“What is a weekend?” asked the Dowager Countess of Downton Abbey. It was a brilliant line, delivered perfectly, quizzically, by Dame Maggie Smith. In just four words, it summed up the life of the British aristocracy, and their disdain for the need of the middle and lower classes to work. It contrasted strongly with my feelings earlier that day, as I realised that the late May Sunday afternoon was slipping away, and that Monday, with the stress, anxiety, and frustration that working with other people brings, was looming.
Recently I have been resenting the unseemly speed of a two-day weekend, those two days a safe haven from the aforementioned stresses and frustration. The time is too short to do everything we want to do – to relax, to get out of the house and have fun, to have a lazy morning in bed, to cook and eat and drink, to have a decadent, perhaps even energetic, afternoon in bed, to catch up on sleep, to catch up on TV or music or books or blogs, to plan travel, to paint, to play the piano, to do a crossword, to read the weekend newspaper, to meet up with friends, to spend time alone, to explore somewhere new. The time is too short to do any of that, and do the things we have to do – the laundry, the ironing, cleaning the house (yeah, right), tidying the garden, the maintenance and repairs (the gutters, the driveway, just don’t mention the deck), visiting the in-laws, buying birthday presents for the relatives, phone the relatives. I’m frustrated, and I don’t have children to take to sports, or the endless round of birthday parties, or music lessons, or dance lessons, or theatre, or swimming, etc etc et cetera.
We’ve just had a three-day weekend here in New Zealand.

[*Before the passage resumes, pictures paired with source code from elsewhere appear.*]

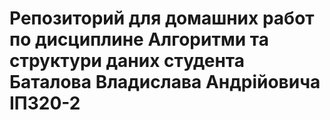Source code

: # Репозиторий для домашних работ по дисциплине Алгоритми та структури даних студента Баталова Владислава Андрійовича ІПЗ20-2
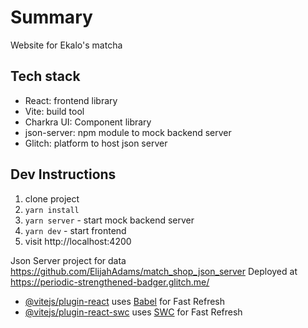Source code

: 
# Summary 
Website for Ekalo's matcha

## Tech stack 
- React: frontend library
- Vite: build tool
- Charkra UI: Component library 
- json-server: npm module to mock backend server
- Glitch: platform to host json server

## Dev Instructions
1. clone project
2. `yarn install`
3. `yarn server` - start mock backend server
3. `yarn dev` - start frontend
4. visit http://localhost:4200

Json Server project for data https://github.com/ElijahAdams/match_shop_json_server
Deployed at https://periodic-strengthened-badger.glitch.me/
- [@vitejs/plugin-react](https://github.com/vitejs/vite-plugin-react/blob/main/packages/plugin-react/README.md) uses [Babel](https://babeljs.io/) for Fast Refresh
- [@vitejs/plugin-react-swc](https://github.com/vitejs/vite-plugin-react-swc) uses [SWC](https://swc.rs/) for Fast Refresh
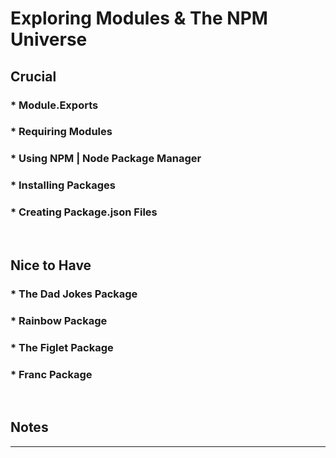 # Exploring Modules & The NPM Universe

## Crucial 

### * Module.Exports
### * Requiring Modules
### * Using NPM | Node Package Manager
### * Installing Packages
### * Creating Package.json Files

<br>

## Nice to Have

### * The Dad Jokes Package
### * Rainbow Package
### * The Figlet Package
### * Franc Package

<br>

## Notes

<hr>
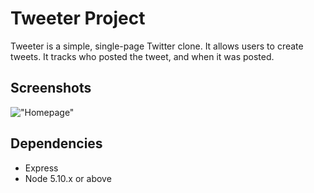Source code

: # Tweeter Project

Tweeter is a simple, single-page Twitter clone. It allows users to create tweets. It tracks who posted the tweet, and when it was posted.

## Screenshots

!["Homepage"](/public/images/tweeter_homepage.png)

## Dependencies

- Express
- Node 5.10.x or above
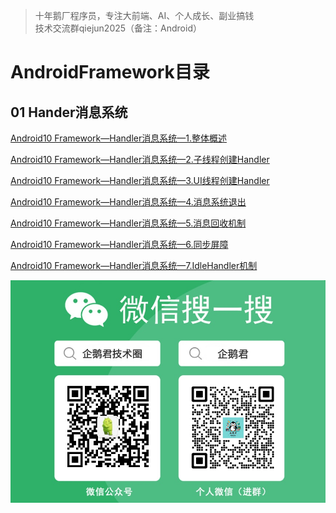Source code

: > 十年鹅厂程序员，专注大前端、AI、个人成长、副业搞钱 <br>
> 技术交流群qiejun2025（备注：Android）

# AndroidFramework目录

## 01 Hander消息系统

[Android10 Framework—Handler消息系统—1.整体概述](https://github.com/linuxjava/AndroidFramework/blob/main/01%20Handler%E6%B6%88%E6%81%AF%E7%B3%BB%E7%BB%9F/Android10%20Framework%E2%80%94Handler%E6%B6%88%E6%81%AF%E7%B3%BB%E7%BB%9F%E2%80%941.%E6%95%B4%E4%BD%93%E6%A6%82%E8%BF%B0.md)

[Android10 Framework—Handler消息系统—2.子线程创建Handler](https://github.com/linuxjava/AndroidFramework/blob/main/01%20Handler%E6%B6%88%E6%81%AF%E7%B3%BB%E7%BB%9F/Android10%20Framework%E2%80%94Handler%E6%B6%88%E6%81%AF%E7%B3%BB%E7%BB%9F%E2%80%942.%E5%AD%90%E7%BA%BF%E7%A8%8B%E5%88%9B%E5%BB%BAHandler.md)

[Android10 Framework—Handler消息系统—3.UI线程创建Handler](https://github.com/linuxjava/AndroidFramework/blob/main/01%20Handler%E6%B6%88%E6%81%AF%E7%B3%BB%E7%BB%9F/Android10%20Framework%E2%80%94Handler%E6%B6%88%E6%81%AF%E7%B3%BB%E7%BB%9F%E2%80%943.UI%E7%BA%BF%E7%A8%8B%E5%88%9B%E5%BB%BAHandler.md)

[Android10 Framework—Handler消息系统—4.消息系统退出](https://github.com/linuxjava/AndroidFramework/blob/main/01%20Handler%E6%B6%88%E6%81%AF%E7%B3%BB%E7%BB%9F/Android10%20Framework%E2%80%94Handler%E6%B6%88%E6%81%AF%E7%B3%BB%E7%BB%9F%E2%80%944.%E6%B6%88%E6%81%AF%E7%B3%BB%E7%BB%9F%E9%80%80%E5%87%BA.md)

[Android10 Framework—Handler消息系统—5.消息回收机制](https://github.com/linuxjava/AndroidFramework/blob/main/01%20Handler%E6%B6%88%E6%81%AF%E7%B3%BB%E7%BB%9F/Android10%20Framework%E2%80%94Handler%E6%B6%88%E6%81%AF%E7%B3%BB%E7%BB%9F%E2%80%945.%E6%B6%88%E6%81%AF%E5%9B%9E%E6%94%B6%E6%9C%BA%E5%88%B6.md)

[Android10 Framework—Handler消息系统—6.同步屏障](https://github.com/linuxjava/AndroidFramework/blob/main/01%20Handler%E6%B6%88%E6%81%AF%E7%B3%BB%E7%BB%9F/Android10%20Framework%E2%80%94Handler%E6%B6%88%E6%81%AF%E7%B3%BB%E7%BB%9F%E2%80%946.%E5%90%8C%E6%AD%A5%E5%B1%8F%E9%9A%9C.md)

[Android10 Framework—Handler消息系统—7.IdleHandler机制](https://github.com/linuxjava/AndroidFramework/blob/main/01%20Handler%E6%B6%88%E6%81%AF%E7%B3%BB%E7%BB%9F/Android10%20Framework%E2%80%94Handler%E6%B6%88%E6%81%AF%E7%B3%BB%E7%BB%9F%E2%80%947.IdleHandler%E6%9C%BA%E5%88%B6.md)





![名片.jpg](https://raw.githubusercontent.com/linuxjava/AndroidFramework/refs/heads/main/images/%E5%90%8D%E7%89%87.jpg)
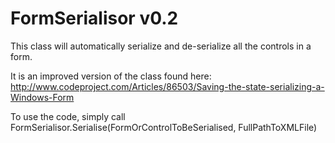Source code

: FormSerialisor v0.2
===================

This class will automatically serialize and de-serialize all the controls in a form.

It is an improved version of the class found here: http://www.codeproject.com/Articles/86503/Saving-the-state-serializing-a-Windows-Form

To use the code, simply call FormSerialisor.Serialise(FormOrControlToBeSerialised, FullPathToXMLFile)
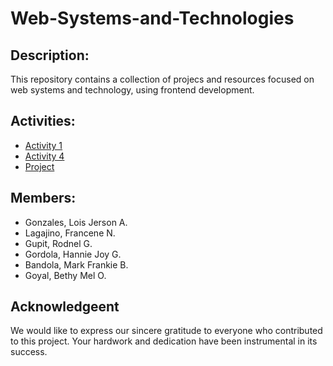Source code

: ﻿# Web-Systems-and-Technologies

## Description:
This repository contains a collection of projecs and resources
focused on web systems and technology, using frontend development.

## Activities:
- [Activity 1](https://loisjersong.github.io/Web-Systems-and-Technologies/activity-1.html)
- [Activity 4](https://loisjersong.github.io/Web-Systems-and-Technologies/activity-4.html)
- [Project](https://loisjersong.github.io/Web-Systems-and-Technologies/Personal-Web-Project/index.html)

## Members:
- Gonzales, Lois Jerson A.
- Lagajino, Francene N.
- Gupit, Rodnel G.
- Gordola, Hannie Joy G.
- Bandola, Mark Frankie B.
- Goyal, Bethy Mel O.

## Acknowledgeent
We would like to express our sincere gratitude
to everyone who contributed to this project. Your
hardwork and dedication have been instrumental in its success.
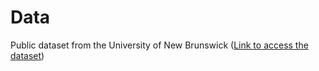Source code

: # Data
Public dataset from the University of New Brunswick ([Link to access the dataset](https://www.mdpi.com/1424-8220/23/13/5941))
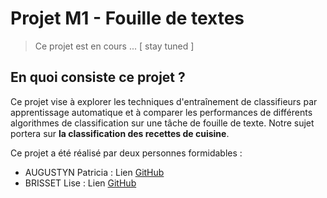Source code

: # Projet M1 - Fouille de textes

> Ce projet est en cours ... [ stay tuned ]

## En quoi consiste ce projet ?

Ce projet vise à explorer les techniques d'entraînement de classifieurs par apprentissage automatique et à comparer les performances de différents algorithmes de classification sur une tâche de fouille de texte. Notre sujet portera sur **la classification des recettes de cuisine**.

Ce projet a été réalisé par deux personnes formidables : 
- AUGUSTYN Patricia : Lien [GitHub](https://github.com/PatriciaAugustyn)
- BRISSET Lise : Lien [GitHub](https://github.com/Lise-Brisset)
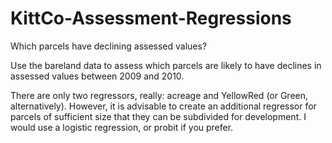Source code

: # KittCo-Assessment-Regressions
Which parcels have declining assessed values?

Use the bareland data to assess which parcels are likely to have declines in assessed values between 2009 and 2010.

There are only two regressors, really: acreage and YellowRed (or Green, alternatively).  However, it is advisable to create an additional regressor for parcels of sufficient size that they can be subdivided for development.  I would use a logistic regression, or probit if you prefer.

Three day weekends are I think just about perfect. We managed to tick off a lot of the list above – and in one swoop we managed to catch up with friends, to get out of the city and to do something new (I’ll blog about that later). We don’t have another three-day weekend until late October. That’s a long grind of winter and work to get through. We’re going to thwart that by taking September off. But still, it’s a long time to wait.
Still, part of the joy of a weekend is the knowledge that it is a limited time in which to enjoy ourselves. A respite amidst the chores of everyday life. And there’s nothing quite like a Friday afternoon – the stress begins to fade, the anticipation of freedom smoothes my forehead and drops my tense shoulders and eases my mood. That glass of chardonnay helps too of course, and never tastes better than on a Friday afternoon.